**Data to use:**
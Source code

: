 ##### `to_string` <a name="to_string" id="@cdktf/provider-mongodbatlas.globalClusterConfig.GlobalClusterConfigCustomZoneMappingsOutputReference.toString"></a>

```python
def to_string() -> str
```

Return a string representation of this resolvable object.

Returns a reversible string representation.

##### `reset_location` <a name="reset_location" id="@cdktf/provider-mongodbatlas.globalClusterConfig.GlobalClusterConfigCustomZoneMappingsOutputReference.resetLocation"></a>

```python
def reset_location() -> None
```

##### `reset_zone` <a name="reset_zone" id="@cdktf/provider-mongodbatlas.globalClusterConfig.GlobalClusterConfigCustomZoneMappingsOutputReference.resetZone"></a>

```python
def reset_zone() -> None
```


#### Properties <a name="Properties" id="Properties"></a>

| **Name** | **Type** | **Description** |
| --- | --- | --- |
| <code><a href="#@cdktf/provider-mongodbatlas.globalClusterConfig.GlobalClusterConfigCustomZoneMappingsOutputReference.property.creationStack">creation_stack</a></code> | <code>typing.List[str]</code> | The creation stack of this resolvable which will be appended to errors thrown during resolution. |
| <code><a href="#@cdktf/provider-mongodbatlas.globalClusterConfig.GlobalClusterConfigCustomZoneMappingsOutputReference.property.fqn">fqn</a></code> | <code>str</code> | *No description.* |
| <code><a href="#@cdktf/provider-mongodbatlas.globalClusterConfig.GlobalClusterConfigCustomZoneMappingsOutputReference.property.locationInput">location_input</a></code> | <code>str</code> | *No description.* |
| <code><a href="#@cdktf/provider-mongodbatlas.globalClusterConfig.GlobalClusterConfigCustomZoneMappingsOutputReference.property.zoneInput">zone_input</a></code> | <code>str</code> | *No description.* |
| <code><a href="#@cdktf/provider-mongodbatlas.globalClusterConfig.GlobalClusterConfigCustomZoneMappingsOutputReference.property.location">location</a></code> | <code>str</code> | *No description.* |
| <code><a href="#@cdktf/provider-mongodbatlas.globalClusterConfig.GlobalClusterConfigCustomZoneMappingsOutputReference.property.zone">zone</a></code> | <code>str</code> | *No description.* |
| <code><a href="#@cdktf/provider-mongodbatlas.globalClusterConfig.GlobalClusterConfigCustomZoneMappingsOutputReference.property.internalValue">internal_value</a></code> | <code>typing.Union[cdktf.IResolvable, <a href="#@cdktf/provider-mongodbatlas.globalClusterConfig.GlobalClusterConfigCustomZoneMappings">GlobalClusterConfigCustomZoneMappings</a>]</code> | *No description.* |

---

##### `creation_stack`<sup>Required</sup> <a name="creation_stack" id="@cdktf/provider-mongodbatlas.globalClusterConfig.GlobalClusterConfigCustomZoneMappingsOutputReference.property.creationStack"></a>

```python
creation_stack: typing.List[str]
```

**Problem to work on:** What is needed is every line from the start of the entries through the line containing "Returns a reversible string representation.", returned word for word and nothing else.

**Expected answer:**
Source code

: ##### `to_string` <a name="to_string" id="@cdktf/provider-mongodbatlas.globalClusterConfig.GlobalClusterConfigCustomZoneMappingsOutputReference.toString"></a>

```python
def to_string() -> str
```

Return a string representation of this resolvable object.

Returns a reversible string representation.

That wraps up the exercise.